§ ASSIGNMENT
Find the word "main" below. Copy each line that has it.

*-*-*

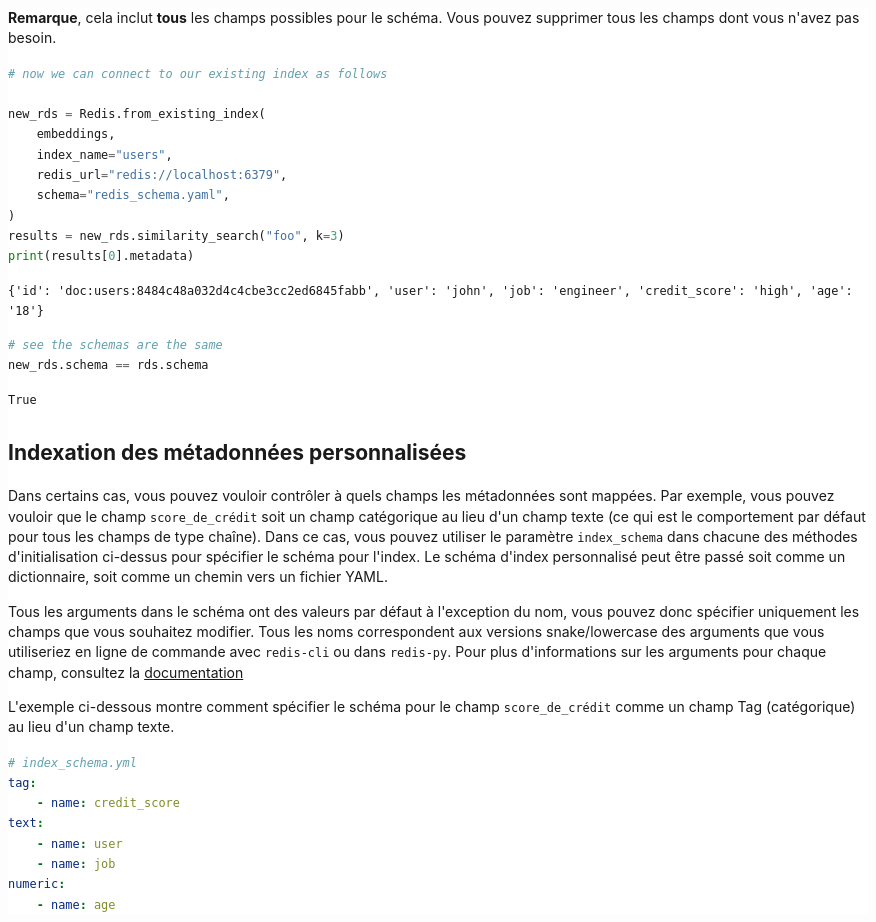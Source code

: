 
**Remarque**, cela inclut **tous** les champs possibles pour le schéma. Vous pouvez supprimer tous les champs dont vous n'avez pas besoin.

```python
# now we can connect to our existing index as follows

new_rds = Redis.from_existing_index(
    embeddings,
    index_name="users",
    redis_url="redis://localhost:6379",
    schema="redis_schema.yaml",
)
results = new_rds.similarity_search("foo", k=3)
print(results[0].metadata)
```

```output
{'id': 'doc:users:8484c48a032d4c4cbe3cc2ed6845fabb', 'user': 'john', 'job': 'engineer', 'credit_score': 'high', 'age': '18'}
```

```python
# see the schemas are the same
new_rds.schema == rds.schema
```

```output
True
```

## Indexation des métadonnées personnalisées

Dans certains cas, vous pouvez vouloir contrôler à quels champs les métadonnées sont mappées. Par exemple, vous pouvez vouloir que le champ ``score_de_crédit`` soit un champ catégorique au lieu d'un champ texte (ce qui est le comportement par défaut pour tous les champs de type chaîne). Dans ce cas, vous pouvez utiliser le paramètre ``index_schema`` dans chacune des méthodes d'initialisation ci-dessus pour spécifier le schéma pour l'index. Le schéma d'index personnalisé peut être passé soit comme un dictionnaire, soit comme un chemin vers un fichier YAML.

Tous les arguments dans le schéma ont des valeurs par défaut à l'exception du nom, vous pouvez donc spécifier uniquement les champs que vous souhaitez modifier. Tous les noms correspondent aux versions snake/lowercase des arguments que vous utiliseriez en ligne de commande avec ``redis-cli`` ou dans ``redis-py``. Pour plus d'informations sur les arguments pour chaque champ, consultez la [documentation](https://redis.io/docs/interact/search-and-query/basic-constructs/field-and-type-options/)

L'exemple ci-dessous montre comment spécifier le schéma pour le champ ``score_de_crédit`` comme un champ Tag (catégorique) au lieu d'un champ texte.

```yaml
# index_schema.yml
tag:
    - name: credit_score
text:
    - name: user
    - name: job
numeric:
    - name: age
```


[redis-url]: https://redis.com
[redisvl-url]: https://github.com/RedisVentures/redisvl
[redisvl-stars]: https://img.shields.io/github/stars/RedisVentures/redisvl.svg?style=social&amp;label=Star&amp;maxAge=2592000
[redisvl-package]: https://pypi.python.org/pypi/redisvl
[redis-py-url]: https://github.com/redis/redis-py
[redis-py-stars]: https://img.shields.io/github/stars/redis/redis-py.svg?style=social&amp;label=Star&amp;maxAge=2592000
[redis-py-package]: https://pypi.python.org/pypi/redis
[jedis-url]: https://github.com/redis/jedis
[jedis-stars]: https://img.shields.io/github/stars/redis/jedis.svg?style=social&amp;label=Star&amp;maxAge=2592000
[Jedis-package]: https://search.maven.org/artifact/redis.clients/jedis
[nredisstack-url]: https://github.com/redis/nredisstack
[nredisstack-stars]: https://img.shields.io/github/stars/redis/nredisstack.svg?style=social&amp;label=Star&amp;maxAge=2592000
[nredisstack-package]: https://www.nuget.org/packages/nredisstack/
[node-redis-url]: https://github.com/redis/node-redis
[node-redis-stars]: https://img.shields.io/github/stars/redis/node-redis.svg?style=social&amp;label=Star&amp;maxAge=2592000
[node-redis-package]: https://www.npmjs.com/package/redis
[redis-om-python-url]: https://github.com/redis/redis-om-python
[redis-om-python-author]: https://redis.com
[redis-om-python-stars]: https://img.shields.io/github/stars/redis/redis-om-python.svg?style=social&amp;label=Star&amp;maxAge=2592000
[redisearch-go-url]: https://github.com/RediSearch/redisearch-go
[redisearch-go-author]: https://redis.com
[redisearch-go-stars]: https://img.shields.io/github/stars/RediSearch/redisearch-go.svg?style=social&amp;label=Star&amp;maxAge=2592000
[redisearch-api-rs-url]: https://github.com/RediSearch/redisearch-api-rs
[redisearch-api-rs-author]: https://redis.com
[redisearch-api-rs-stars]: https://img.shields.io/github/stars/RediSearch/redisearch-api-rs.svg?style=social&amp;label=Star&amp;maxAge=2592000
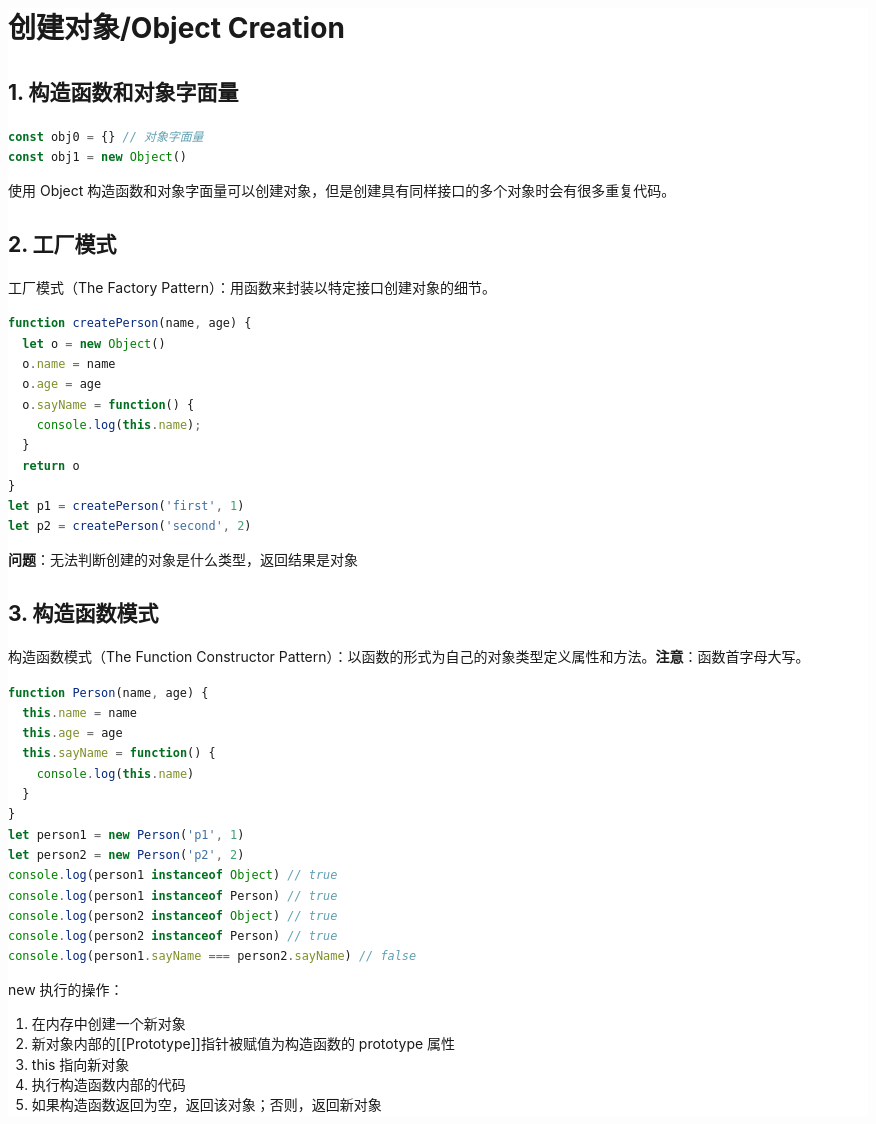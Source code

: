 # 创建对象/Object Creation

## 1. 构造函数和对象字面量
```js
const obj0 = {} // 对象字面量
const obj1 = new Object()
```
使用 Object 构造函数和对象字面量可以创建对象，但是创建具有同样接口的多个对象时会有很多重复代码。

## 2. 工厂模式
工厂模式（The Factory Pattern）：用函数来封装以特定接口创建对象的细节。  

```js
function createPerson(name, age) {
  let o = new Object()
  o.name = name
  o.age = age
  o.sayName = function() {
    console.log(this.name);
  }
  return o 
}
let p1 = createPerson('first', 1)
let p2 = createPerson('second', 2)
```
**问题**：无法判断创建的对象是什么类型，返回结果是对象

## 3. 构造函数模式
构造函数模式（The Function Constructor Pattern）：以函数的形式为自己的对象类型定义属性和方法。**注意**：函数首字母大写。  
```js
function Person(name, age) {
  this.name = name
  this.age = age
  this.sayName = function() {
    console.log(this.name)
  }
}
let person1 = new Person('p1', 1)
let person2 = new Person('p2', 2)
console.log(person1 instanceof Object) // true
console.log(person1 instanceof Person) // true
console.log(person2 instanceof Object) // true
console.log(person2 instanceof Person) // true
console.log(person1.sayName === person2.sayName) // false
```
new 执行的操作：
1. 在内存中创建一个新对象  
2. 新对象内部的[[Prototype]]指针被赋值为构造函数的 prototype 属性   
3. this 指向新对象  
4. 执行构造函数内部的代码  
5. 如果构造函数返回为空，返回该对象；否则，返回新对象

*-*-*

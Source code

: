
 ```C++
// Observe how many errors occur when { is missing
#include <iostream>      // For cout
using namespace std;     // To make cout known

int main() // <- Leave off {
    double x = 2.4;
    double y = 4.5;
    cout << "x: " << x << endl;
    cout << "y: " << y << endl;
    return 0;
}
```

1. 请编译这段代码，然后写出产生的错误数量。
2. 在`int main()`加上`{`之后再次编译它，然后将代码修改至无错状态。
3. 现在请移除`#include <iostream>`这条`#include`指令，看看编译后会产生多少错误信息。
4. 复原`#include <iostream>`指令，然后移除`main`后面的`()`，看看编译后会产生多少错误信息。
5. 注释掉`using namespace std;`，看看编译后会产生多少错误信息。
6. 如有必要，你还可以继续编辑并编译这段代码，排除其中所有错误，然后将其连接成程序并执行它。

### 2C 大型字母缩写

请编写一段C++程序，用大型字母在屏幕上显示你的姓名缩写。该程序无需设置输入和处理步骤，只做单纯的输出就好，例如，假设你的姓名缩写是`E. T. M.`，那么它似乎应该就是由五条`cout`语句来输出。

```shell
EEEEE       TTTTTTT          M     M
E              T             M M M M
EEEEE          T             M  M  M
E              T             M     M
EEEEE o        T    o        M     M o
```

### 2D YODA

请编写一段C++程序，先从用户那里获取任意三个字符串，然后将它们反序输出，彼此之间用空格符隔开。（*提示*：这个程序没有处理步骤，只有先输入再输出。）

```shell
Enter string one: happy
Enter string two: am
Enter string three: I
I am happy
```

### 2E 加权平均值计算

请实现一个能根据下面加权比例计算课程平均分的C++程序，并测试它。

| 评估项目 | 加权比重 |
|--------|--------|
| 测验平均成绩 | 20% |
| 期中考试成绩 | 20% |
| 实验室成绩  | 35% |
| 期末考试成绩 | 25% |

*-*-*

§ ANSWER SECTION
int main() // <- Leave off {
2. 在`int main()`加上`{`之后再次编译它，然后将代码修改至无错状态。
4. 复原`#include <iostream>`指令，然后移除`main`后面的`()`，看看编译后会产生多少错误信息。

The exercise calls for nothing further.